Tuesday, January 3, 2017

Deploying akka-http app to Cloud Foundry - Part 1

It is easy to deploy an akka-http application to Cloud Foundry. I experimented with a few variations recently and will cover ways to deploy an Akka-http based REST app in two parts - first a simple app with no external resource dependencies, the second a little more complex CRUD app that maintains state in a MySQL database.


Pre Requisites


A quick way to get a running Cloud Foundry instance is using PCF Dev, a small footprint distribution of Cloud Foundry that can be started up on a developer laptop.

The sample app that I am using is a stock demo app available via the Lightbend Activator, if you have activator binaries available locally, you can create a quick project using the following command:


Generating the sample App and running it locally

activator new sample-akka-http akka-http-microservice


The application can be brought up by running sbt and using the "re-start" task

$ sbt
> re-start

By default the app comes up on port 9000 and can be tested with a sample CURL call - more here:

$ curl http://localhost:9000/ip/8.8.8.8
{
  "city": "Mountain View",
  "query": "8.8.8.8",
  "country": "United States",
  "lon": -122.0881,
  "lat": 37.3845
}


Deploying to Cloud Foundry

There is one change that needs to be made to the application to get it to work in Cloud Foundry - adjusting the port where the application listens on. When the app is deployed to Cloud Foundry, an environment variable called "PORT" is the port that the application is expected to listen on. This change is the following for the sample app:

val port = if (sys.env.contains("PORT")) sys.env("PORT").toInt else config.getInt("http.port")
Http().bindAndHandle(routes, config.getString("http.interface"), port)

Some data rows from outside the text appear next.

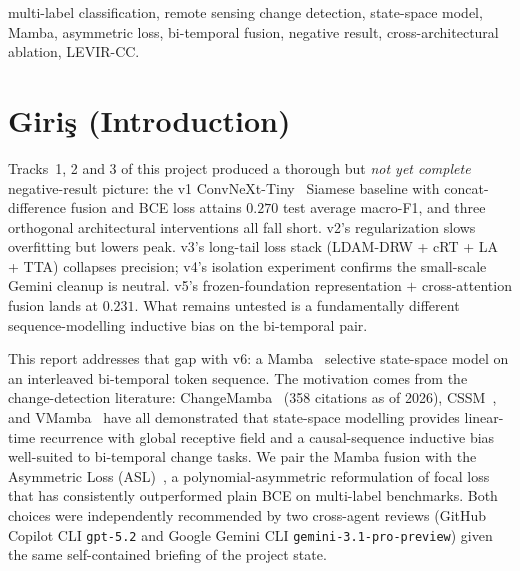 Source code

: \documentclass[journal]{IEEEtran}
\begin{document}
\begin{IEEEkeywords}
multi-label classification, remote sensing change detection, state-space model, Mamba, asymmetric loss, bi-temporal fusion, negative result, cross-architectural ablation, LEVIR-CC.
\end{IEEEkeywords}

\section{Giri\c{s} (Introduction)}\label{sec:giris}
Tracks~1, 2 and 3 of this project produced a thorough but \emph{not yet complete} negative-result picture: the v1 ConvNeXt-Tiny~\cite{liu2022convnext} Siamese baseline with concat-difference fusion and BCE loss attains $0.270$ test average macro-F1, and three orthogonal architectural interventions all fall short. v2's regularization slows overfitting but lowers peak. v3's long-tail loss stack (LDAM-DRW + cRT + LA + TTA) collapses precision; v4's isolation experiment confirms the small-scale Gemini cleanup is neutral. v5's frozen-foundation representation $+$ cross-attention fusion lands at $0.231$. What remains untested is a fundamentally different sequence-modelling inductive bias on the bi-temporal pair.

This report addresses that gap with v6: a Mamba~\cite{gu2023mamba} selective state-space model on an interleaved bi-temporal token sequence. The motivation comes from the change-detection literature: ChangeMamba~\cite{chen2024changemamba} (358 citations as of 2026), CSSM~\cite{ghazaei2025cssm}, and VMamba~\cite{liu2024vmamba} have all demonstrated that state-space modelling provides linear-time recurrence with global receptive field and a causal-sequence inductive bias well-suited to bi-temporal change tasks. We pair the Mamba fusion with the Asymmetric Loss (ASL)~\cite{ridnik2021asl}, a polynomial-asymmetric reformulation of focal loss~\cite{lin2017focal} that has consistently outperformed plain BCE on multi-label benchmarks. Both choices were independently recommended by two cross-agent reviews (GitHub Copilot CLI \texttt{gpt-5.2} and Google Gemini CLI \texttt{gemini-3.1-pro-preview}) given the same self-contained briefing of the project state.
\end{document}
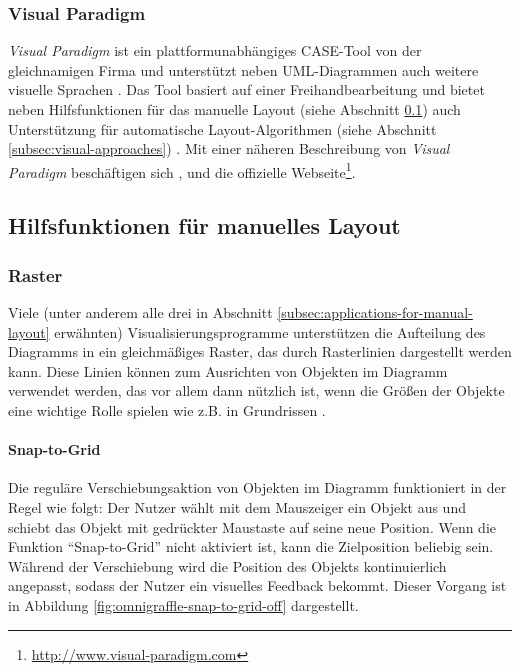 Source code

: \subsubsection{Visual Paradigm}
\label{subsubsec:visual-paradigm}

\textit{Visual Paradigm} ist ein plattformunabhängiges CASE-Tool von der gleichnamigen Firma und unterstützt neben UML-Diagrammen auch weitere visuelle Sprachen \cite{14Visual}. Das Tool basiert auf einer Freihandbearbeitung und bietet neben Hilfsfunktionen für das manuelle Layout (siehe Abschnitt \ref{subsec:help-functions-for-manual-layout}) auch Unterstützung für automatische Layout-Algorithmen (siehe Abschnitt \ref{subsec:visual-approaches}) \cite{Fuhrmann11On-the-Pragmatics}. Mit einer näheren Beschreibung von \textit{Visual Paradigm} beschäftigen sich \cite{14Visual}, \cite[S.313-314]{Fuhrmann11On-the-Pragmatics} und die offizielle Webseite\footnote{\url{http://www.visual-paradigm.com}}.

\subsection{Hilfsfunktionen für manuelles Layout}
\label{subsec:help-functions-for-manual-layout}

\subsubsection{Raster}
\label{subsubsec:grid}

Viele (unter anderem alle drei in Abschnitt \ref{subsec:applications-for-manual-layout} erwähnten) Visualisierungsprogramme unterstützen die Aufteilung des Diagramms in ein gleichmäßiges Raster, das durch Rasterlinien dargestellt werden kann. Diese Linien können zum Ausrichten von Objekten im Diagramm verwendet werden, das vor allem dann nützlich ist, wenn die Größen der Objekte eine wichtige Rolle spielen wie z.B. in Grundrissen \cite{08OmniGraffle, Olsen10OmniGraffle, 11Keynote, 14Visual}.

\paragraph{Snap-to-Grid}

Die reguläre Verschiebungsaktion von Objekten im Diagramm funktioniert in der Regel wie folgt: Der Nutzer wählt mit dem Mauszeiger ein Objekt aus und schiebt das Objekt mit gedrückter Maustaste auf seine neue Position. Wenn die Funktion \enquote{Snap-to-Grid} nicht aktiviert ist, kann die Zielposition beliebig sein. Während der Verschiebung wird die Position des Objekts kontinuierlich angepasst, sodass der Nutzer ein visuelles Feedback bekommt. Dieser Vorgang ist in Abbildung \ref{fig:omnigraffle-snap-to-grid-off} dargestellt.

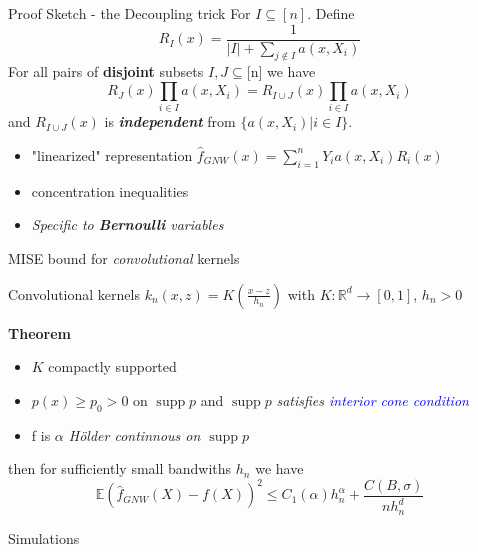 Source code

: \documentclass[final,dvipsnames]{beamer}
\makeatletter
\newcommand{\myemph}[1]{\textcolor{blue}{#1}}
\newcommand{\mycolbackwhite}[1]{
\hspace*{.01\linewidth}\begin{minipage}{.96\linewidth}
\begin{mdframed}[backgroundcolor=white!10,linewidth=3pt]
\vspace{10pt}
#1
\vspace{10pt}
\end{mdframed}
\end{minipage}
}
\newcommand*{\rom}[1]{\expandafter\@slowromancap\romannumeral #1@}
\DeclareMathOperator\supp{supp}
\makeatother
\begin{document}
\begin{frame}
\begin{columns}[T]
\begin{column}{0.49\textwidth}
\begin{block}{Proof Sketch - the Decoupling trick
    \hspace*{\fill}{\large{\rom{4}}\qquad}}
   \small For $I\subseteq [n]$. Define %
    \small \begin{equation*}
        R_I(x)=
        \frac{1}{|I|+\sum_{j\notin I}a(x,X_i)}
    \end{equation*}
    \small For all pairs of \textbf{disjoint} subsets $I,J\subseteq$[n] we have
    \begin{equation*}
    R_J(x)\prod_{i\in I}a(x,X_i)=R_{I\cup J}(x)\prod_{i\in I}a(x,X_i)
    \end{equation*}
    \small and $R_{I\cup J}(x)$ is \textbf{\textit{independent}} from $\{a(x,X_i)|i\in I\}$.
    \vspace{20pt}
    \begin{itemize}
        \small \item "linearized" representation 
     $\hat{f}_{GNW}(x)=\sum_{i=1}^nY_ia(x,X_i)R_i(x)$ 
        \small \item concentration inequalities
        \small \item \textit{Specific to \textbf{Bernoulli} variables}
    \end{itemize}
\end{block}
\begin{block}{MISE bound for \textit{convolutional} kernels

    \hspace*{\fill}{\large{\rom{5}}\qquad}}
    Convolutional kernels $k_n(x,z)=K(\frac{x-z}{h_n})$ with $K\colon\mathbb{R}^d\to [0,1]$, $h_n>0$
    \vspace{10pt}
    \mycolbackwhite{\textbf{Theorem}
    \vspace{10pt}
    \begin{itemize}
        \item $K$ compactly supported 
        \item $p(x)\geq p_0>0$ on $\supp{p}$ and $\supp{p}$ \textit{satisfies \myemph{interior cone condition}}
        \item f is \textit{$\alpha$ Hölder continnous on $\supp{p}$}
    \end{itemize}
    then for sufficiently small bandwiths $h_n$ we have
        \begin{equation*}
            \mathbb{E}(\hat{f}_{GNW}(X)-f(X))^2\leq C_1(\alpha)h_n^{\alpha}+\frac{C(B,\sigma)}{nh_n^d}
        \end{equation*}}
\end{block}


\begin{block}{Simulations
    
    \hspace*{\fill}{\large{\rom{6}}\qquad}}
    

\end{block}
\end{column}
\end{columns}
\end{frame}
\end{document}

Here I look for the PORT environment variable and use that port if available.

There is already the "assembly" sbt plugin available which creates a fat jar with the appropriate entries, to be able to start up the main class of the application

> assembly

Go to "target/scala-2.11" folder and run the fat jar:
$ java -jar sample-akka-http-assembly-1.0.jar

And the application should come up cleanly.

Having a fat jar greatly simplifies the deployment to Cloud Foundry - In the Cloud Foundry world, a buildpack takes the application binaries and layers in the runtime(jvm, a container like tomcat, application certs, monitoring agents etc). Given this fat jar all that is needed to deploy to Cloud Foundry is a command which looks like this:

$ cf push -p sample-akka-http-assembly-1.0.jar sample-akka-http  

Assuming that you are targeting the local PCF Dev environment the application should get cleanly deployed using the appropriate buildpack(java buildpack in this instance) and be available to handle requests in a few minutes:


Which I can test using a curl command similar to what I had before:
$ curl http:// sample-akka-http.local.pcfdev.io/ip/8.8.8.8
{
  "city": "Mountain View",
  "query": "8.8.8.8",
  "country": "United States",
  "lon": -122.0881,
  "lat": 37.3845
}

That is all there is to it - if say some customizations need to be made to the application, say more jvm heap size, this can be easily done via other command line flags or using an application manifest. The process to deploy with external resource dependencies is a little more complex and I will cover this in a follow up post.